The palmar pinch allows patients to cup the hand and pick up larger objects while the key pinch allows them to press the thumb against the index finger for activities such as brushing teeth and writing.
Surgeons can implant a maximum of eight electrodes on muscles during the 12 to 15 hour procedure - the average is six electrodes, says Brock Bowman, MD, a physiatrist at the Shepherd Center in Atlanta.
After the surgery, patients can go from having virtually no ability to grasp or hold objects to being able to pick up the telephone receiver, handle money, write a check and pour a cup of coffee. Eventually, they can progress to more advanced manipulation tasks, such as cooking and playing with children.
If the procedure is going to be effective, however, patients must have a strong relationship with the rehabilitation team; preand post-surgical therapy are key components of the program.
That relationship extends into the operating room. Beth Garcia, OTR, CHT, a hand therapist at the Southern Indiana Rehab Hospital, is part of the surgical team and provides input during the electrode placement portion of surgery. Since she's followed most patients through therapy to condition forearm and shoulder muscles before surgery, she has more detailed knowledge of the strength and capabilities of certain muscles. That insight allows the surgeon to affix electrodes to the most efficient muscle area.

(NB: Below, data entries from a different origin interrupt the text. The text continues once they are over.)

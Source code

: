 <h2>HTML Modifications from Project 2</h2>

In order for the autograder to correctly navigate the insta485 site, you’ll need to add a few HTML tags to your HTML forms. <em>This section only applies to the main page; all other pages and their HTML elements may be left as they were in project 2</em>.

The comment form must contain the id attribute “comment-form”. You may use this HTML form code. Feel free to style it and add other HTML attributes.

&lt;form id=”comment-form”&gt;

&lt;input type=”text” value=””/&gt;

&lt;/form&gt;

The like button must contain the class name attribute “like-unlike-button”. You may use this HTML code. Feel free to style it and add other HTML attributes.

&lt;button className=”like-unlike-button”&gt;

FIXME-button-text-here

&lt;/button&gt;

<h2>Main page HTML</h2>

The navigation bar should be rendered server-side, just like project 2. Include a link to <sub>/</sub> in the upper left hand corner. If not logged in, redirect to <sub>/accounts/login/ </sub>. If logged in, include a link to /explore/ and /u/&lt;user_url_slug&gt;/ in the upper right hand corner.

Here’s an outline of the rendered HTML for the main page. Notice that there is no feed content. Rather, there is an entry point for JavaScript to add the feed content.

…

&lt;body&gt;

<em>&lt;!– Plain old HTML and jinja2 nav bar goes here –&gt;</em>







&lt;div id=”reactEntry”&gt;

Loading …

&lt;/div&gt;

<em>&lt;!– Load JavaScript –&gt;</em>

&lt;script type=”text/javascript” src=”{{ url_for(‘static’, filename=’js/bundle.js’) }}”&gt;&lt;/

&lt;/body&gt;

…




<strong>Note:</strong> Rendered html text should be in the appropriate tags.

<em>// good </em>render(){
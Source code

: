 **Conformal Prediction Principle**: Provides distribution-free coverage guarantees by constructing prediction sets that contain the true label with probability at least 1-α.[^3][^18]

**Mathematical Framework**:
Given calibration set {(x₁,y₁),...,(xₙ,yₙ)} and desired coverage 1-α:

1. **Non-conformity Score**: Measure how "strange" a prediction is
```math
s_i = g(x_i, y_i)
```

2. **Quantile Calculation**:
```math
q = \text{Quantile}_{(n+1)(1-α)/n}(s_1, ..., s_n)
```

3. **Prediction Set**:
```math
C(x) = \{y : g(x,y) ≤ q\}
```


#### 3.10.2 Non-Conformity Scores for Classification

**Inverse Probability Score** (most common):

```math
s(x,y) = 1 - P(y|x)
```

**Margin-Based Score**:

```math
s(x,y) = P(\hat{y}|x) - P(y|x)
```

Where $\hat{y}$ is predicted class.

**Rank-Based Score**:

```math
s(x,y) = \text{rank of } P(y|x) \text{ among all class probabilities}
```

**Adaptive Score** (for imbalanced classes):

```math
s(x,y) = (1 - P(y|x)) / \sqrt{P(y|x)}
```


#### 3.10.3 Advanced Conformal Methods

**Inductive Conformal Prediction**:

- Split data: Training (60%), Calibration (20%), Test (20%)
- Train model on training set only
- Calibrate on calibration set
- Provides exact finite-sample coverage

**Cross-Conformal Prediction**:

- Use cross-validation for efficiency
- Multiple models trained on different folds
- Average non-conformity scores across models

"When we stimulate a muscle in surgery, we may get spillover to an adjacent muscle or peripheral nerve," she says. "Some of those spillovers are good and conducive to functional grasp, and some aren't. Once all the electrodes are placed, we look at the combination, how they work together and make sure the grasp patterns will work for a patient in the real world."
To qualify for the procedure, candidates must meet various criteria. For starters, they must be injured at the C5-6 level and have at least minimal use of shoulder and biceps muscles, with weak or no wrist control.
They also must be at least one year postinjury. Before introducing the idea of this surgery, clinicians like to wait at least 12 months to see if patients regain any upper extremity use on their own, says Marci Floersheim, OT, a staff therapist at the Shepherd Center.
Even people 20 years post-injury can be eligible, as long as they have the muscle potential. However, these cases present different challenges. Over time, patients who have been away from rehab may have developed contractures, spasticity or grown accustomed to certain coping techniques.
"They need a lot of work prepping," Dr. Shaw says. "We want fingers and hands that are supple and pliable." The dominant hand is the extremity of choice.
During an evaluation, Garcia assesses active range of motion in the shoulder and elbow and passive ROM of the hand. "We're mapping each of the muscles that would be potentially implanted with an electrode. Do they stimulate and what is the strength?" she says.